• Exercise directions: Type out all the data below, word for word.

• Provided information:

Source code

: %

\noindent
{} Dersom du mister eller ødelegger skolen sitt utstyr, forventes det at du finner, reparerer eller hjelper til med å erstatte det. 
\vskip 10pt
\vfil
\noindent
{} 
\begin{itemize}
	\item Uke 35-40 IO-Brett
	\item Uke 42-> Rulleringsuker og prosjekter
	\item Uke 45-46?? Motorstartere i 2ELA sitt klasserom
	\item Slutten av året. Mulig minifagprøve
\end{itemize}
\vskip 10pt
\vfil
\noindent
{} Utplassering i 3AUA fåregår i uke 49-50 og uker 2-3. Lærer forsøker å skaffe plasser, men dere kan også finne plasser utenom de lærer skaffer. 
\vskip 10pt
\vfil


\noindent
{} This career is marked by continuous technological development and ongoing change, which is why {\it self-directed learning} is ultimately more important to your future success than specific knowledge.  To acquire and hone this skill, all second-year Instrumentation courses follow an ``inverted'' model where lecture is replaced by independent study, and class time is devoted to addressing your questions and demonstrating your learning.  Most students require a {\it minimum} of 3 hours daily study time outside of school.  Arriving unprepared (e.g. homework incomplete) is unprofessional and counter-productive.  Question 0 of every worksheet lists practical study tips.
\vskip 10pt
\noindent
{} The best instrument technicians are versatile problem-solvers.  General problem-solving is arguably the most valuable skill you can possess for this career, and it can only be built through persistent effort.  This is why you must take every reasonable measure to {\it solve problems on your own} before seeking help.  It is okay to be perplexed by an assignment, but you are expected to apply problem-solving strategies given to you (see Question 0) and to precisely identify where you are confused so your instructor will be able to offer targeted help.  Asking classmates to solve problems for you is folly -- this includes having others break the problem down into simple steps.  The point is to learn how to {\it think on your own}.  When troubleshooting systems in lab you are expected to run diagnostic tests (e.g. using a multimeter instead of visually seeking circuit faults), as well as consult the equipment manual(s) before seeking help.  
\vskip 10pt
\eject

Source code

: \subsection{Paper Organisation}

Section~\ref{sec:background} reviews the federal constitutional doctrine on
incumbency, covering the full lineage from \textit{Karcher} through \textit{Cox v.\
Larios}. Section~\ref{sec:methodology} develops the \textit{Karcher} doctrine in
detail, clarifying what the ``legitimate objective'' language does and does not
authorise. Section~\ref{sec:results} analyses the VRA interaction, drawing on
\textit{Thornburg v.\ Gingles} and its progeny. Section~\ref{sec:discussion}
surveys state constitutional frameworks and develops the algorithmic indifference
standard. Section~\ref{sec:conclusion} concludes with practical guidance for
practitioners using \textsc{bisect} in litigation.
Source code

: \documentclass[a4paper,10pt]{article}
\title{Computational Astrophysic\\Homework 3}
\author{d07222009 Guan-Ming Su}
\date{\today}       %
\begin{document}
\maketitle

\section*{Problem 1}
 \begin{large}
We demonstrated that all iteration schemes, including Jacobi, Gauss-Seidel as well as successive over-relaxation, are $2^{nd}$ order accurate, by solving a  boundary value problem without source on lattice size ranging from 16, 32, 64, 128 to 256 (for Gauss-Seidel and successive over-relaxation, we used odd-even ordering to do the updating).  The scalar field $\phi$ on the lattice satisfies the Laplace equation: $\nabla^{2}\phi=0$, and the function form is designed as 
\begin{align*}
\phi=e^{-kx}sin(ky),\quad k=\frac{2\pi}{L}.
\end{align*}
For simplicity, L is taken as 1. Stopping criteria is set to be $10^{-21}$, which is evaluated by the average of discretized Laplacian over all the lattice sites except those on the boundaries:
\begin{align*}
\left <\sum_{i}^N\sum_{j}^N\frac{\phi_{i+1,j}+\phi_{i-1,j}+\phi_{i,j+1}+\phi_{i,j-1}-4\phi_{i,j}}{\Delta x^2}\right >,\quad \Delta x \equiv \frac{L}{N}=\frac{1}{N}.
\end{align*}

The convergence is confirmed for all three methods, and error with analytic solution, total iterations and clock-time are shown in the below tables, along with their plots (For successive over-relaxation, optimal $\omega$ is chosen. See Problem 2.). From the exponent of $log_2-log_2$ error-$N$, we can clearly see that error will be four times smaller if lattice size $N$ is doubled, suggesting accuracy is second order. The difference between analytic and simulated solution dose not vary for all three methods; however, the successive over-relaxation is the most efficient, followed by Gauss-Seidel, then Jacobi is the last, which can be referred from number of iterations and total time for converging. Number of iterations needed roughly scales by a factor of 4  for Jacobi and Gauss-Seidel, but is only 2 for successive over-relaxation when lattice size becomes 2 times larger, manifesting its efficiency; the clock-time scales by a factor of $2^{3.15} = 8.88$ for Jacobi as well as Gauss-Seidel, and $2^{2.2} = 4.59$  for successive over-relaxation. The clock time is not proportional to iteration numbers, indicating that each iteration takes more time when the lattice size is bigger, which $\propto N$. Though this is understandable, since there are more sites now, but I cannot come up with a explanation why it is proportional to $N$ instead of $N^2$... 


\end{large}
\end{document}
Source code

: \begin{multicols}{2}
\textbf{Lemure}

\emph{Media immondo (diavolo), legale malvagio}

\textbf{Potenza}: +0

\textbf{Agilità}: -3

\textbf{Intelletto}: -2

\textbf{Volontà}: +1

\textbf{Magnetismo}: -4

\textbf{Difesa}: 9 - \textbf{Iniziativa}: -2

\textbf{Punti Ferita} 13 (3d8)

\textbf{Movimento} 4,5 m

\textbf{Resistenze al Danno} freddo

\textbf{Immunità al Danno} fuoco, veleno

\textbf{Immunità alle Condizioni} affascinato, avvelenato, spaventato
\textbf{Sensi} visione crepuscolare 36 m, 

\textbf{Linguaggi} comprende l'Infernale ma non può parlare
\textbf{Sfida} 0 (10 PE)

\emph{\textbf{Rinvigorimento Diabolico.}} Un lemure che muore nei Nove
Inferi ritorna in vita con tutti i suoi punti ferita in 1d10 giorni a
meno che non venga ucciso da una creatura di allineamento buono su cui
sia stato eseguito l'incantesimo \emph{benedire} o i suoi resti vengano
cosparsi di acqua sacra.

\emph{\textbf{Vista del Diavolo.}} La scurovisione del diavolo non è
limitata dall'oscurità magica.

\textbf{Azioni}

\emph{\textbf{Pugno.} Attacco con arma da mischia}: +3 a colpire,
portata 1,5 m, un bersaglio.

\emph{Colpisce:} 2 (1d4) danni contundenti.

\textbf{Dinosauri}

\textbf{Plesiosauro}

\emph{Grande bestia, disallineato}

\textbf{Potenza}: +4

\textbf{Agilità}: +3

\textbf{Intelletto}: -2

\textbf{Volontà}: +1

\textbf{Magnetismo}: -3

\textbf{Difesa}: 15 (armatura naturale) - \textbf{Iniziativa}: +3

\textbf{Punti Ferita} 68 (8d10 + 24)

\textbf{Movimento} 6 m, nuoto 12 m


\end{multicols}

• Solution to the problem:
Source code

: %

\noindent
{} Dersom du mister eller ødelegger skolen sitt utstyr, forventes det at du finner, reparerer eller hjelper til med å erstatte det. 
\vskip 10pt
\vfil
\noindent
{} 
\begin{itemize}
	\item Uke 35-40 IO-Brett
	\item Uke 42-> Rulleringsuker og prosjekter
	\item Uke 45-46?? Motorstartere i 2ELA sitt klasserom
	\item Slutten av året. Mulig minifagprøve
\end{itemize}
\vskip 10pt
\vfil
\noindent
{} Utplassering i 3AUA fåregår i uke 49-50 og uker 2-3. Lærer forsøker å skaffe plasser, men dere kan også finne plasser utenom de lærer skaffer. 
\vskip 10pt
\vfil


\noindent
{} This career is marked by continuous technological development and ongoing change, which is why {\it self-directed learning} is ultimately more important to your future success than specific knowledge.  To acquire and hone this skill, all second-year Instrumentation courses follow an ``inverted'' model where lecture is replaced by independent study, and class time is devoted to addressing your questions and demonstrating your learning.  Most students require a {\it minimum} of 3 hours daily study time outside of school.  Arriving unprepared (e.g. homework incomplete) is unprofessional and counter-productive.  Question 0 of every worksheet lists practical study tips.
\vskip 10pt
\noindent
{} The best instrument technicians are versatile problem-solvers.  General problem-solving is arguably the most valuable skill you can possess for this career, and it can only be built through persistent effort.  This is why you must take every reasonable measure to {\it solve problems on your own} before seeking help.  It is okay to be perplexed by an assignment, but you are expected to apply problem-solving strategies given to you (see Question 0) and to precisely identify where you are confused so your instructor will be able to offer targeted help.  Asking classmates to solve problems for you is folly -- this includes having others break the problem down into simple steps.  The point is to learn how to {\it think on your own}.  When troubleshooting systems in lab you are expected to run diagnostic tests (e.g. using a multimeter instead of visually seeking circuit faults), as well as consult the equipment manual(s) before seeking help.  
\vskip 10pt
\eject

Source code

: \subsection{Paper Organisation}

Section~\ref{sec:background} reviews the federal constitutional doctrine on
incumbency, covering the full lineage from \textit{Karcher} through \textit{Cox v.\
Larios}. Section~\ref{sec:methodology} develops the \textit{Karcher} doctrine in
detail, clarifying what the ``legitimate objective'' language does and does not
authorise. Section~\ref{sec:results} analyses the VRA interaction, drawing on
\textit{Thornburg v.\ Gingles} and its progeny. Section~\ref{sec:discussion}
surveys state constitutional frameworks and develops the algorithmic indifference
standard. Section~\ref{sec:conclusion} concludes with practical guidance for
practitioners using \textsc{bisect} in litigation.
Source code

: \documentclass[a4paper,10pt]{article}
\title{Computational Astrophysic\\Homework 3}
\author{d07222009 Guan-Ming Su}
\date{\today}       %
\begin{document}
\maketitle

\section*{Problem 1}
 \begin{large}
We demonstrated that all iteration schemes, including Jacobi, Gauss-Seidel as well as successive over-relaxation, are $2^{nd}$ order accurate, by solving a  boundary value problem without source on lattice size ranging from 16, 32, 64, 128 to 256 (for Gauss-Seidel and successive over-relaxation, we used odd-even ordering to do the updating).  The scalar field $\phi$ on the lattice satisfies the Laplace equation: $\nabla^{2}\phi=0$, and the function form is designed as 
\begin{align*}
\phi=e^{-kx}sin(ky),\quad k=\frac{2\pi}{L}.
\end{align*}
For simplicity, L is taken as 1. Stopping criteria is set to be $10^{-21}$, which is evaluated by the average of discretized Laplacian over all the lattice sites except those on the boundaries:
\begin{align*}
\left <\sum_{i}^N\sum_{j}^N\frac{\phi_{i+1,j}+\phi_{i-1,j}+\phi_{i,j+1}+\phi_{i,j-1}-4\phi_{i,j}}{\Delta x^2}\right >,\quad \Delta x \equiv \frac{L}{N}=\frac{1}{N}.
\end{align*}

The convergence is confirmed for all three methods, and error with analytic solution, total iterations and clock-time are shown in the below tables, along with their plots (For successive over-relaxation, optimal $\omega$ is chosen. See Problem 2.). From the exponent of $log_2-log_2$ error-$N$, we can clearly see that error will be four times smaller if lattice size $N$ is doubled, suggesting accuracy is second order. The difference between analytic and simulated solution dose not vary for all three methods; however, the successive over-relaxation is the most efficient, followed by Gauss-Seidel, then Jacobi is the last, which can be referred from number of iterations and total time for converging. Number of iterations needed roughly scales by a factor of 4  for Jacobi and Gauss-Seidel, but is only 2 for successive over-relaxation when lattice size becomes 2 times larger, manifesting its efficiency; the clock-time scales by a factor of $2^{3.15} = 8.88$ for Jacobi as well as Gauss-Seidel, and $2^{2.2} = 4.59$  for successive over-relaxation. The clock time is not proportional to iteration numbers, indicating that each iteration takes more time when the lattice size is bigger, which $\propto N$. Though this is understandable, since there are more sites now, but I cannot come up with a explanation why it is proportional to $N$ instead of $N^2$... 


\end{large}
\end{document}
Source code

: \begin{multicols}{2}
\textbf{Lemure}

\emph{Media immondo (diavolo), legale malvagio}

\textbf{Potenza}: +0

\textbf{Agilità}: -3

\textbf{Intelletto}: -2

\textbf{Volontà}: +1

\textbf{Magnetismo}: -4

\textbf{Difesa}: 9 - \textbf{Iniziativa}: -2

\textbf{Punti Ferita} 13 (3d8)

\textbf{Movimento} 4,5 m

\textbf{Resistenze al Danno} freddo

\textbf{Immunità al Danno} fuoco, veleno

\textbf{Immunità alle Condizioni} affascinato, avvelenato, spaventato
\textbf{Sensi} visione crepuscolare 36 m, 

\textbf{Linguaggi} comprende l'Infernale ma non può parlare
\textbf{Sfida} 0 (10 PE)

\emph{\textbf{Rinvigorimento Diabolico.}} Un lemure che muore nei Nove
Inferi ritorna in vita con tutti i suoi punti ferita in 1d10 giorni a
meno che non venga ucciso da una creatura di allineamento buono su cui
sia stato eseguito l'incantesimo \emph{benedire} o i suoi resti vengano
cosparsi di acqua sacra.

\emph{\textbf{Vista del Diavolo.}} La scurovisione del diavolo non è
limitata dall'oscurità magica.

\textbf{Azioni}

\emph{\textbf{Pugno.} Attacco con arma da mischia}: +3 a colpire,
portata 1,5 m, un bersaglio.

\emph{Colpisce:} 2 (1d4) danni contundenti.

\textbf{Dinosauri}

\textbf{Plesiosauro}

\emph{Grande bestia, disallineato}

\textbf{Potenza}: +4

\textbf{Agilità}: +3

\textbf{Intelletto}: -2

\textbf{Volontà}: +1

\textbf{Magnetismo}: -3

\textbf{Difesa}: 15 (armatura naturale) - \textbf{Iniziativa}: +3

\textbf{Punti Ferita} 68 (8d10 + 24)

\textbf{Movimento} 6 m, nuoto 12 m


\end{multicols}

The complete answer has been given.